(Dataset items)
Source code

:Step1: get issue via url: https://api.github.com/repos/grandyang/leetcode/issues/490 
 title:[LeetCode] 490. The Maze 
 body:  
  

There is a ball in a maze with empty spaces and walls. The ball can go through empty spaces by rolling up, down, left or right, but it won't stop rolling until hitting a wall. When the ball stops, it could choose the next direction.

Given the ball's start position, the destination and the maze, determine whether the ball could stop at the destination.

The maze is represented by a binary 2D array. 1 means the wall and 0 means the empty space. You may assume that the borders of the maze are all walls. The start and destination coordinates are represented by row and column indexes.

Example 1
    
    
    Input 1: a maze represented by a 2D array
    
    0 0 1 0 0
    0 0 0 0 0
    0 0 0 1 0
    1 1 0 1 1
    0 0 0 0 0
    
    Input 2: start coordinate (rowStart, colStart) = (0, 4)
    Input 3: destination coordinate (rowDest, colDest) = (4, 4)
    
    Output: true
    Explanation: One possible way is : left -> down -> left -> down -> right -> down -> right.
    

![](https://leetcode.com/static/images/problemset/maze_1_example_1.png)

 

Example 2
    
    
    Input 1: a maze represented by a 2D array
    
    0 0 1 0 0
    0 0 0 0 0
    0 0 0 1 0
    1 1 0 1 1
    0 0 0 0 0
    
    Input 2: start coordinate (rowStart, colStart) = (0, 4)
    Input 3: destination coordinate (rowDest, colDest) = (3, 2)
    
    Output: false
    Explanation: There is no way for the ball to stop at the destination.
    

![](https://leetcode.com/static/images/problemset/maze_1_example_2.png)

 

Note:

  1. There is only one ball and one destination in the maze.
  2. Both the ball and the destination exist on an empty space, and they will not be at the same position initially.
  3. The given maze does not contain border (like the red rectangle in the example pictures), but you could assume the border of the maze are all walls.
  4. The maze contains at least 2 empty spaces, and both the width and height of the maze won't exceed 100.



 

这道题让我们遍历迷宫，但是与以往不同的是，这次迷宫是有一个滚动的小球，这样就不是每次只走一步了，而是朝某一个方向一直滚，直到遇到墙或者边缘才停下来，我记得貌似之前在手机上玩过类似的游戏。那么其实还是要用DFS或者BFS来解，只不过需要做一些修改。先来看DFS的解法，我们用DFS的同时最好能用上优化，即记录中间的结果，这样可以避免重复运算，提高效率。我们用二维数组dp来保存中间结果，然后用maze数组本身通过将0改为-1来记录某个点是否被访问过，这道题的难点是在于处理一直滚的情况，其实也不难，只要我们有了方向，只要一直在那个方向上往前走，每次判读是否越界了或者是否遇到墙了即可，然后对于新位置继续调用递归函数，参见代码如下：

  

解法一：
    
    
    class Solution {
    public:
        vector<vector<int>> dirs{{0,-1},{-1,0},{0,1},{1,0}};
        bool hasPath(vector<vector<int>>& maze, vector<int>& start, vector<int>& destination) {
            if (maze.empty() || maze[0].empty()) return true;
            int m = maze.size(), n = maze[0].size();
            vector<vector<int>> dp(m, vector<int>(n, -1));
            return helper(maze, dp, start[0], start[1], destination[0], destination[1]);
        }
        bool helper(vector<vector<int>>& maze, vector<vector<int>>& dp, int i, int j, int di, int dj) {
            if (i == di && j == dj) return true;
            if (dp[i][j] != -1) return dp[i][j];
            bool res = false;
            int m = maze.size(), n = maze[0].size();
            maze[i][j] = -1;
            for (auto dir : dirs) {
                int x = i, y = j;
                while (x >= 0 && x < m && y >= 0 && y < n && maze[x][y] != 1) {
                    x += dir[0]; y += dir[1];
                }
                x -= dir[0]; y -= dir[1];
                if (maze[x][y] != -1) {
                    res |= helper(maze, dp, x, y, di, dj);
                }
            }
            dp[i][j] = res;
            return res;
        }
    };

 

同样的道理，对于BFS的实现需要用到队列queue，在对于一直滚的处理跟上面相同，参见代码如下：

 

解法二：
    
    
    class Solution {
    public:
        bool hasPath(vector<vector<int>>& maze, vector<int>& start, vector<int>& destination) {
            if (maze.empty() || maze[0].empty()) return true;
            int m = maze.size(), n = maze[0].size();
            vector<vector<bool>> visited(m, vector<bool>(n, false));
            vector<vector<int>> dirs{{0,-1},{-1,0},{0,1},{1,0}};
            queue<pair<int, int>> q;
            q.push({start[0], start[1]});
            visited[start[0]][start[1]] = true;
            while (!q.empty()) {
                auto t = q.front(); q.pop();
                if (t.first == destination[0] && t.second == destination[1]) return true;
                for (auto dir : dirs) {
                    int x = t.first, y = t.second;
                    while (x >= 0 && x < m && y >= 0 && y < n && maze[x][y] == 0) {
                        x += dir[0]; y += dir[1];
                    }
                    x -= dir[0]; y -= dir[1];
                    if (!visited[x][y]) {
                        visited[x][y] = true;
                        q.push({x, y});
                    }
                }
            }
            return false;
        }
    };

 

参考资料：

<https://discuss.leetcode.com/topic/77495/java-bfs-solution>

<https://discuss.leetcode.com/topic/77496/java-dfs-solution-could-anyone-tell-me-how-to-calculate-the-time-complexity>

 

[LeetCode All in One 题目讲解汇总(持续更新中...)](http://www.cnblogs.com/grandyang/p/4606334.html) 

WHAT YOU NEED TO DO |
If a line in the records above holds the string "auto", copy it.

ANSWER BELOW |
            for (auto dir : dirs) {
                auto t = q.front(); q.pop();
                for (auto dir : dirs) {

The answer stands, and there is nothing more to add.